GÖKHAN TURHAN
Bundan 500 yıl öncesine dayanıyor trüf mantarının “Kralların yiyeceği” olarak adlandırılması. Osmanlı-Fransa ilişkilerinin en önemli temas noktası sayılan ve o dönem esir bulunan Fransa Kralı 1’inci François ve Kanuni Sultan Süleyman arasındaki mektuplaşma ile çıkıyor karşımıza. 1515 ile 1547 yılları arasında hüküm süren, Valois Hanedanının Angouleme kolundan gelen beş hükümdardan ilki olan 1’inci François’i dünya mutfağı tarihiyle bir araya getiren ise sofrasına gelen trüf mantarı. İlk kez 1’inci François ile saray mutfağına giren trüf mantarı, kilosu on binlerce dolara varan değeriyle onu zenginliğin ilginç sembollerinden biri haline getiriyor.
Günümüzde havyardan sonra dünyanın en pahalı yiyeceği olarak tabir edilen Trüf mantarının dünyadaki dağılımında Fransa’nın büyük payı var. Yüzde 45’i Fransa’dan, yüzde 35’i İspanya’dan, yüzde 20’si ise İtalya’dan sağlanan Trüf mantarının geri kalanı da farklı ülke ve coğrafyalara dağılmış durumda. Fransa’da 17 farklı kentte Trüf mantarı için festival yapıldığını hatırlatmakta fayda var. 70 kadar çeşidi olduğu söylenen trüf mantarı bir ekonomi de yaratıyor elbet. Sadece Fransa’da 20 binden fazla kişi hayatını trüf ile geçiriyor. 70 farklı trüf arasında Türkiye’de de yetişen türler var tabii ki.
Hedef 1 milyar dolar
Kırklareli’nden Konya’ya çeşitli kentlerde çıkıyor karşımıza trüf. Orman Genel Müdürlüğü verilerine göre 2020 yılı itibarıyla Türkiye’de 400’e yakın trüf avcısı var. Doğadan toplanan değişik cinslerdeki 60 ton civarındaki trüf mantarının ticari hacmi yaklaşık 220 milyon lira.
Bugün Türkiye’de 400’e yakın aile trüf mantarı ile geçimini sağlıyor. Orman Genel Müdürü Bekir Karacabey, Türkiye’nin kilogram fiyatı 100-750 Euro arasında değişen trüf mantarı üretiminin artırdığını, kısa vadede Türkiye olarak bu pazardan 1 milyar dolarlık ticaret hacmine ulaşmayı hedeflendiklerini anlatıyor.

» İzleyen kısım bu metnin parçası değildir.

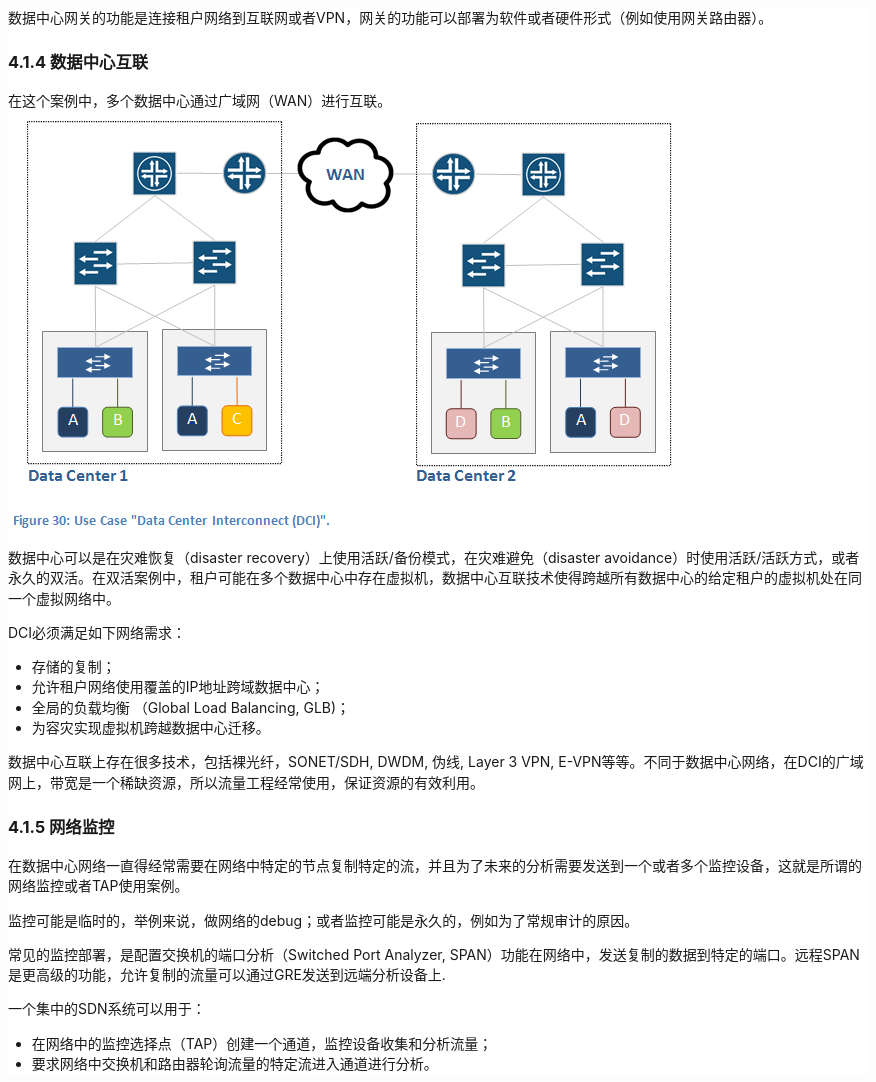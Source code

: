 
数据中心网关的功能是连接租户网络到互联网或者VPN，网关的功能可以部署为软件或者硬件形式（例如使用网关路由器）。

### 4.1.4  数据中心互联

在这个案例中，多个数据中心通过广域网（WAN）进行互联。
![用例：数据中心互联 （DCI）](Figure30.png)

数据中心可以是在灾难恢复（disaster recovery）上使用活跃/备份模式，在灾难避免（disaster avoidance）时使用活跃/活跃方式，或者永久的双活。在双活案例中，租户可能在多个数据中心中存在虚拟机，数据中心互联技术使得跨越所有数据中心的给定租户的虚拟机处在同一个虚拟网络中。

DCI必须满足如下网络需求：

* 存储的复制；
* 允许租户网络使用覆盖的IP地址跨域数据中心；
* 全局的负载均衡 （Global Load Balancing, GLB)；
* 为容灾实现虚拟机跨越数据中心迁移。

数据中心互联上存在很多技术，包括裸光纤，SONET/SDH, DWDM, 伪线, Layer 3 VPN, E-VPN等等。不同于数据中心网络，在DCI的广域网上，带宽是一个稀缺资源，所以流量工程经常使用，保证资源的有效利用。

### 4.1.5  网络监控

在数据中心网络一直得经常需要在网络中特定的节点复制特定的流，并且为了未来的分析需要发送到一个或者多个监控设备，这就是所谓的网络监控或者TAP使用案例。

监控可能是临时的，举例来说，做网络的debug；或者监控可能是永久的，例如为了常规审计的原因。

常见的监控部署，是配置交换机的端口分析（Switched Port Analyzer, SPAN）功能在网络中，发送复制的数据到特定的端口。远程SPAN是更高级的功能，允许复制的流量可以通过GRE发送到远端分析设备上.

一个集中的SDN系统可以用于：

* 在网络中的监控选择点（TAP）创建一个通道，监控设备收集和分析流量；
* 要求网络中交换机和路由器轮询流量的特定流进入通道进行分析。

Sadece Urfa’da Mart ve Nisan’da yetişiyor
Trüf mantarı, Türkiye’de çeşitli coğrafyalarda çıktığı gibi değişik isimlere ve lezzetlere de sahip. Bunlar arasında en dikkat çekeni ise keme adı verilen Urfa’nın ünlü kebabı. Keme mantarı, çoğunlukla Şanlıurfa bölgesinde nisan yağmurlarının yağması ve şimşek çakması sonucu toprak altında yetişiyor. Patatese benzeyen görüntüsüyle toplanması da bir hayli meşakkatli olan keme, kentin dağlık ve bozkır alanlarında yaşayan köylüler tarafından toplanıyor.
Keme mantarı sadece mart ve nisan aylarında yetişiyor. Protein deposu olan bu mantar, etle karıştırılarak şişe diziliyor ve öyle servis ediliyor.
Türkiye, her ne kadar Fransa kadar olmasa da trüf türevi mantarlara ev sahipliği yapan bir ülke. Soframızda çok nadir bulunsa da bu mantarların üretime olduğu kadar tanıtıma da ihtiyacı var. Hem mutfağımız hem de ülke tarımı adına.